André Masson (Alex Lutz), un esperto d’arte che lavora per la celebre casa d’aste Scottie’s, riceve una lettera in cui gli viene comunicato il ritrovamento del dipinto “I girasoli”, il cui autore è Egon Schiele, scomparso dal 1939, dopo essere stato saccheggiato dai nazisti durante la Seconda Guerra Mondiale. Il quadro si trova nell’abitazione di Martin (Arcadi Radeff), un giovane operaio chimico che abita a Mulhouse, nell’Est della Francia. André, non senza una dose di scetticismo, si reca sul posto per esaminare il dipinto.
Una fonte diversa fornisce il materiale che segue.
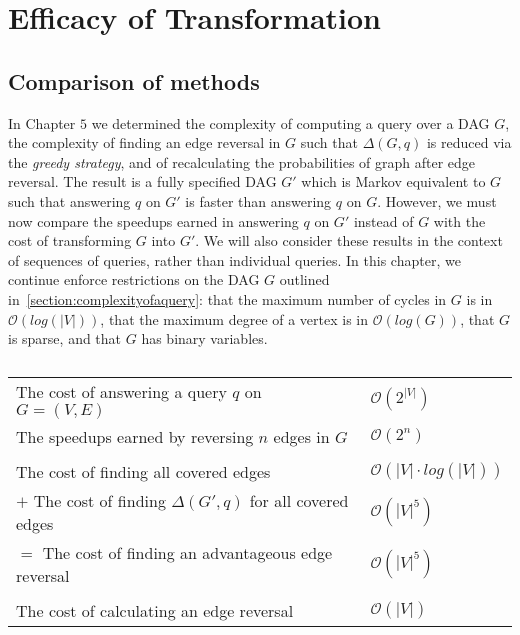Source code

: \chapter{Efficacy of Transformation}

\section{Comparison of methods}
\null \quad \quad In Chapter $5$ we determined the complexity of computing a query over a DAG $G$, the complexity of finding an edge reversal in $G$ such that $\Delta(G,q)$ is reduced via the \textit{greedy strategy}, and of recalculating the probabilities of graph after edge reversal. The result is a fully specified DAG $G'$ which is Markov equivalent to $G$ such that answering $q$ on $G'$ is faster than answering $q$ on $G$. However, we must now compare the speedups earned in answering $q$ on $G'$ instead of $G$ with the cost of transforming $G$ into $G'$. We will also consider these results in the context of sequences of queries, rather than individual queries. \newline
\null \quad \quad In this chapter, we continue enforce restrictions on the DAG $G$ outlined in~\cref{section:complexityofaquery}: that the maximum number of cycles in $G$ is in $\mathcal{O}(log(|V|))$, that the maximum degree of a vertex is in $\mathcal{O}(log(G))$, that $G$ is sparse, and that $G$ has binary variables. \newline
\begin{table}[h!]
  \begin{center}
    \begin{tabular}{ l  l }
	\quad The cost of answering a query $q$ on $G=(V,E)$ 		& $\mathcal{O}(2^{|V|})$ \\[1em]
	\quad The speedups earned by reversing $n$ edges in $G$		& $\mathcal{O}(2^{n})$ \\[1em]
	\hline \\
	\quad  The cost of finding all covered edges 				& $\mathcal{O}(|V| \cdot log(|V|))$ \\[1em]
	$+$ The cost of finding $\Delta(G',q)$ for all covered edges 	& $\mathcal{O}(|V|^{5})$\\[1em]
	$=$ The cost of finding an advantageous edge reversal 		& $\mathcal{O}(|V|^{5})$ \\[1em]
	\hline \\
	\quad The cost of calculating an edge reversal					& $\mathcal{O}(|V|)$ 
    \end{tabular}
      \caption{}
      \label{tab:complexitytable}
  \end{center}
  \end{table}
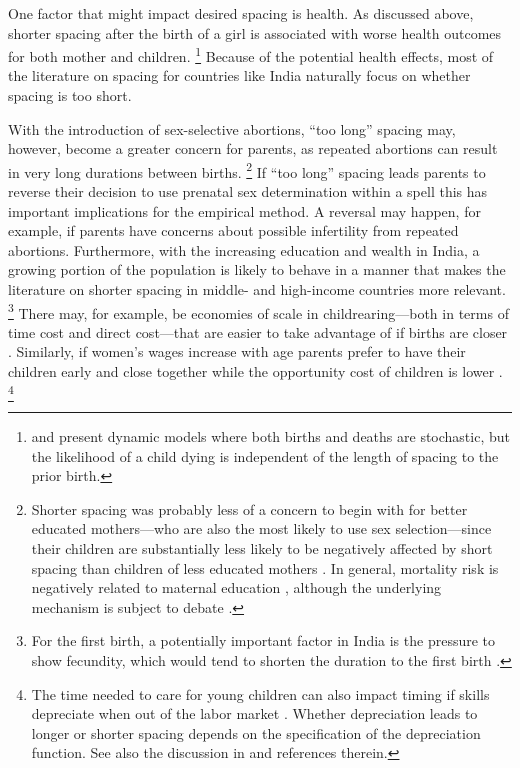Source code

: \documentclass[12pt,letterpaper]{article}
\begin{document}
One factor that might impact desired spacing is health.
As discussed above, shorter spacing after the birth of a girl is 
associated with worse health outcomes for both mother and children.%
\footnote{
\citet{wolpin84} and \citet{Newman1988} present dynamic models 
where both births and deaths are stochastic, but the likelihood of
a child dying is independent of the length of spacing to
the prior birth.
}
Because of the potential health effects, most of the literature on spacing 
for countries like India naturally focus on whether spacing is too short.

With the introduction of sex-selective abortions, ``too long'' spacing 
may, however, become a greater concern for parents, as 
repeated abortions can result in very long durations between births.%
\footnote{
Shorter spacing was probably less of a concern to begin with for
better educated mothers---who are also the most likely to use 
sex selection---since their children are substantially less likely 
to be negatively affected by short spacing than children of less 
educated mothers \citep{Whitworth2002}.
In general, mortality risk is negatively related to maternal
education \citep[for India, see, for example,][]{Tulasidhar1993},
although the underlying mechanism is subject
to debate \citep{Kovsted2002}.
}
If ``too long'' spacing leads parents to reverse their decision to use
prenatal sex determination within a spell this has important implications 
for the empirical method.
A reversal may happen, for example, if parents have concerns about possible 
infertility from repeated abortions.
Furthermore, with the increasing education and wealth in India, a growing 
portion of the population is likely to behave in a manner that makes the 
literature on shorter spacing in middle- and high-income countries more relevant.%
\footnote{
For the first birth, a potentially important factor in India is 
the pressure to show fecundity, which would tend to shorten
the duration to the first birth \citep{dyson83,Sethuraman2007,Dommaraju2009}.
}
There may, for example, be economies of scale in childrearing---both
in terms of time cost and direct cost---that are easier to
take advantage of if births are closer \citep[p 947]{Newman1984}.
Similarly, if women's wages increase with age parents prefer
to have their children early and close together while 
the opportunity cost of children is lower \citep{Heckman1976}.%
\footnote{
The time needed to care for young children can also impact 
timing if skills depreciate when out of the labor market \citep{Happel1984}.
Whether depreciation leads to longer or shorter spacing depends
on the specification of the depreciation function.
See also the discussion in \citet[p 315]{Hotz1997}
and references therein.
}
\end{document}
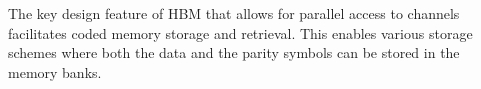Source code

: The key design feature of HBM that allows for parallel access to channels facilitates coded memory storage and retrieval. This enables various storage schemes where both the data and the parity symbols can be stored in the memory banks.



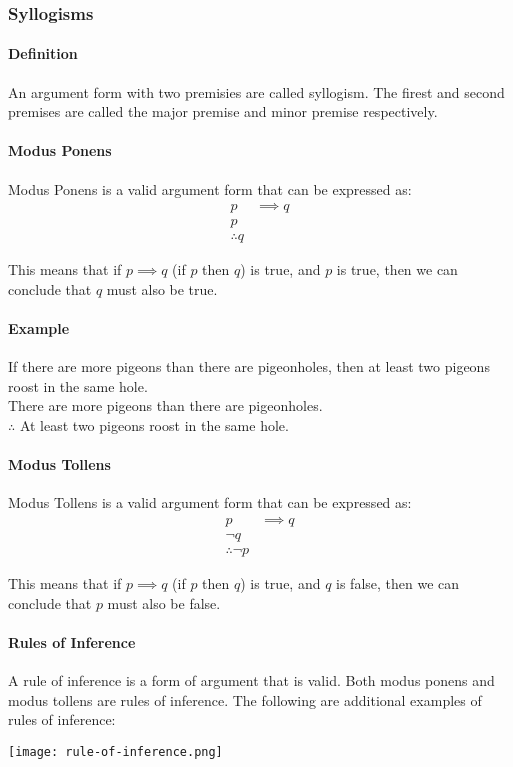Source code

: \pagebreak

\subsubsection*{Syllogisms}
\paragraph*{Definition}
An argument form with two premisies are called syllogism. The firest and second premises are called the 
major premise and minor premise respectively.

\paragraph*{Modus Ponens}
Modus Ponens is a valid argument form that can be expressed as:
\begin{align*}
    p &\implies q\\
    p &\\
    \therefore q &
\end{align*}

This means that if $p \implies q$ (if $p$ then $q$) is true, and $p$ is true, then we can conclude that $q$ must also be true.
\paragraph*{Example}
If there are more pigeons than there are pigeonholes, then at least two pigeons roost in the same hole.\\
There are more pigeons than there are pigeonholes.\\
$\therefore$ At least two pigeons roost in the same hole.

\paragraph*{Modus Tollens}
Modus Tollens is a valid argument form that can be expressed as:
\begin{align*}
    p &\implies q\\
    \neg q &\\
    \therefore \neg p &
\end{align*}

This means that if $p \implies q$ (if $p$ then $q$) is true, and $q$ is false, then we can conclude that $p$ must also be false.

\pagebreak

\paragraph*{Rules of Inference}
A rule of inference is a form of argument that is valid. Both modus ponens and modus tollens are rules of inference. The following 
are additional examples of rules of inference:
\begin{center}
    \texttt{[image: rule-of-inference.png]}
\end{center}


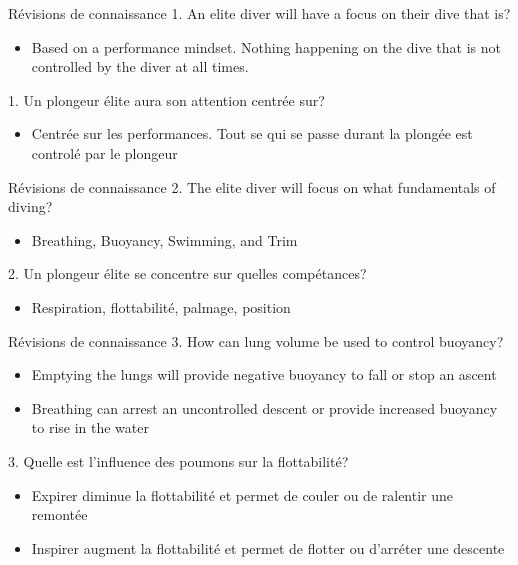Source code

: 
\begin{frame}{Révisions de connaissance}  
	1. An elite diver will have a focus on their dive that is?
	\begin{itemize}
		\item Based on a performance mindset. Nothing happening on the dive that is not controlled by the diver at all times.
	\end{itemize}

	\vfill

	1. Un plongeur élite aura son attention centrée sur?
	\begin{itemize}
		\item Centrée sur les performances. Tout se qui se passe durant la plongée est controlé par le plongeur
	\end{itemize}
\end{frame}

\begin{frame}{Révisions de connaissance}  
	2. The elite diver will focus on what fundamentals of diving?
	\begin{itemize}
		\item Breathing, Buoyancy, Swimming, and Trim
	\end{itemize}

	\vfill

	2. Un plongeur élite se concentre sur quelles compétances?
	\begin{itemize}
		\item Respiration, flottabilité, palmage, position
	\end{itemize}
\end{frame}

\begin{frame}{Révisions de connaissance}  
	3. How can lung volume be used to control buoyancy?
	\begin{itemize}
		\item Emptying the lungs will provide negative buoyancy to fall or stop an ascent
		\item Breathing can arrest an uncontrolled descent or provide increased buoyancy to rise in the water
	\end{itemize}

	\vfill

	3. Quelle est l'influence des poumons sur la flottabilité?
	\begin{itemize}
		\item Expirer diminue la flottabilité et permet de couler ou de ralentir une remontée
		\item Inspirer augment la flottabilité et permet de flotter ou d'arréter une descente
	\end{itemize}
\end{frame}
Per valutarlo si fa aiutare da Bertina (Léa Drucker), sua collega ed ex-moglie; dopo un’attenta analisi, si scopre che si tratta proprio dell’originale…
Il Regista Pascal Bonitzer prende spunto da un fatto vero: il ritrovamento nel 2004, a casa di un giovane operaio di Mulhouse, al confine con Svizzera e Germania, di un celebre quadro di Egon Schiele, I girasoli e ne fa un film con la mano molto esperta da sceneggiatore quale egli è. Bonitzer, infatti, è uno dei decani della sceneggiatura francese, ha scritto per i Cahiers du Cinema, ha lavorato per moltissimi registi, Rivette soprattutto.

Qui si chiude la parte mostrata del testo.